## arf
[![Build Status](https://travis-ci.org/melizalab/arf.png?branch=master)](https://travis-ci.org/melizalab/arf)
The Advanced Recording Format [ARF](https://meliza.org/spec:1/arf/) is an open
standard for storing data from neuronal, acoustic, and behavioral experiments in
a portable, high-performance, archival format. The goal is to enable labs to
share data and tools, and to allow valuable data to be accessed and analyzed for
many years in the future.
**ARF** is built on the the [HDF5](http://www.hdfgroup.org/HDF5/) format, and
all arf files are accessible through standard HDF5 tools, including interfaces
to HDF5 written for other languages (e.g. MATLAB, Python, etc). **ARF**
comprises a set of specifications on how different kinds of data are stored. The
organization of ARF files is based around the concept of an *entry*, a
collection of data channels associated with a particular point in time. An entry
might contain one or more of the following:
- raw extracellular neural signals recorded from a multichannel probe
- spike times extracted from neural data
- acoustic signals from a microphone
- times when an animal interacted with a behavioral apparatus
- the times when a real-time signal analyzer detected vocalization
Entries and datasets have metadata attributes describing how the data were
collected. Datasets and entries retain these attributes when copied or moved
between arf files, helping to prevent data from becoming orphaned and
uninterpretable.
This repository contains:
- The specification for arf (in specification.md).
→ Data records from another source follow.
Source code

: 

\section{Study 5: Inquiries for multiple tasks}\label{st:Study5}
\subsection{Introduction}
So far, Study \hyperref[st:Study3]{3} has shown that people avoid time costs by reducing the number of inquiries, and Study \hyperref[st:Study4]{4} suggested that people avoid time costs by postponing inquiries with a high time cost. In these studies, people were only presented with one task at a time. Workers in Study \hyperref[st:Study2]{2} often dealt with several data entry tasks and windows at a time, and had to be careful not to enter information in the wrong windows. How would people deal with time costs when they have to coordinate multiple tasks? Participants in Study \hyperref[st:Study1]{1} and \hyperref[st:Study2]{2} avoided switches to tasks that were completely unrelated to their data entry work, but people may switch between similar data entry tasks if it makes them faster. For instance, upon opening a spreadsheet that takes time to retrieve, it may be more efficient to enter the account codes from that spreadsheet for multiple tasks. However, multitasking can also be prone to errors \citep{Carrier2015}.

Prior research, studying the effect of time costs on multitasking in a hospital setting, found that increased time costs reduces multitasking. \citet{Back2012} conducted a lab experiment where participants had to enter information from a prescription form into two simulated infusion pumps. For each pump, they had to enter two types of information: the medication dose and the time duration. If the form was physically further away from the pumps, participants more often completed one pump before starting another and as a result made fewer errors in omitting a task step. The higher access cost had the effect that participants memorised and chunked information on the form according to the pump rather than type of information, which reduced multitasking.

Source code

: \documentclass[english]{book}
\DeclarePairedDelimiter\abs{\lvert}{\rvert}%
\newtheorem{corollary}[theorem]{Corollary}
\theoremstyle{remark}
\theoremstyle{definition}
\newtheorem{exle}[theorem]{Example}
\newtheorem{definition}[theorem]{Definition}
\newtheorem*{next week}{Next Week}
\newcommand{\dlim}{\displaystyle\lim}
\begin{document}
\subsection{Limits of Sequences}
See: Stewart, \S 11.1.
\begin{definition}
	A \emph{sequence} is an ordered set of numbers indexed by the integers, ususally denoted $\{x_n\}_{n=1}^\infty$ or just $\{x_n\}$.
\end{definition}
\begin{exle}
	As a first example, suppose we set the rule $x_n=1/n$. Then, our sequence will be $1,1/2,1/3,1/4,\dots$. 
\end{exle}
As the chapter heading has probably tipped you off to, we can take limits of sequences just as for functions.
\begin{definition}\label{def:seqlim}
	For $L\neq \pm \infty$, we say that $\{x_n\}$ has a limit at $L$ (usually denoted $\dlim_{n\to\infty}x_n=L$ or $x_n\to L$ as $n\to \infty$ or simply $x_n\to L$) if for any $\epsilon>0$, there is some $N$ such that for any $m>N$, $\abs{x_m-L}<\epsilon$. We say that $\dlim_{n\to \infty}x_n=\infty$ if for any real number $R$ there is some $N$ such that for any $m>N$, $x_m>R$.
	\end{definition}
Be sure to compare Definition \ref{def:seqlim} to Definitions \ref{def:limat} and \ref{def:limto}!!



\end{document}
This is also hosted at https://meliza.org/spec:1/arf/.
- A fast, type-safe C++ interface for reading and writing arf files
- A python interface for reading and writing arf files (based on h5py).
### contributing
ARF is under active development and we welcome comments and contributions from
neuroscientists and behavioral biologists interested in using it. We're
particularly interested in use cases that don't fit the current specification.
Please post issues or contact Dan Meliza (dan at meliza.org) directly.
The MATLAB interface is out of date and could use some work.
### installation
ARF files require HDF5>=1.8 (<http://www.hdfgroup.org/HDF5>).
The python interface requires Python 3.6 or greater, numpy>=1.19, and h5py>=2.10. The last version to support Python 2 was `2.5.1`. To install the module:
```bash
pip install arf
```
To use the C++ interface, you need boost>=1.42 (<http://boost.org>). In addition,
if writing multithreaded code, HDF5 needs to be compiled with
`--enable-threadsafe`. The interface is header-only and does not need to be
compiled. To install:
```bash
make install
```
### version information
The specification and implementations provided in this project use a form of
semantic versioning (<http://semver.org>). Specifications receive a major and
minor version number. Changes to minor version numbers must be backwards
compatible (i.e., only added requirements). The current released version of the
ARF specification is `2.1`.
Implementation versions are synchronized with the major version of the
specification but otherwise evolve independently. For example, the python `arf`
package version `2.1.0` is compatible with any ARF version `2.x`.
There was no public release of ARF prior to `2.0`.
### access ARF files with HDF5 tools
This section describes how to inspect ARF files using standard tools, in the
event that the interfaces described here cease to function.
The structure of an ARF file can be explored using the `h5ls` tool. For example,
to list entries:
```bash
$ h5ls file.arf
test_0001 Group
test_0002 Group
test_0003 Group
test_0004 Group
```
Each entry appears as a Group. To list the contents of an entry, use path
notation:
```bash
$ h5ls file.arf/test_0001
pcm Dataset {609914}
```
This shows that the data in `test_0001` is stored in a single node, `pcm`}, with
609914 data points. Typically each channel will have its own dataset.
The `h5dump` command can be used to output data in binary format. See the HDF5
documentation for details on how to structure the output. For example, to
extract sampled data to a 16-bit little-endian file (i.e., PCM format):
```bash
h5dump -d /test_0001/pcm -b LE -o test_0001.pcm file.arf
```
### related projects
- [arfx](https://github.com/melizalab/arfx) is a commandline tool for manipulating ARF files.
#### open data formats
- [neurodata without borders](http://www.nwb.org) has similar goals and also
uses HDF5 for storage. The data schema is considerably more complex, but it
does seem to be achieving growing adoption.
- [pandora](https://github.com/G-Node/pandora) is also under active development
#### i/o libraries
- [neo](https://github.com/NeuralEnsemble/python-neo) is a Python package for
working with electrophysiology data in Python, together with support for
reading a wide range of neurophysiology file formats.
- [neuroshare](http://neuroshare.org) is a set of routines for reading and
writing data in various proprietary and open formats.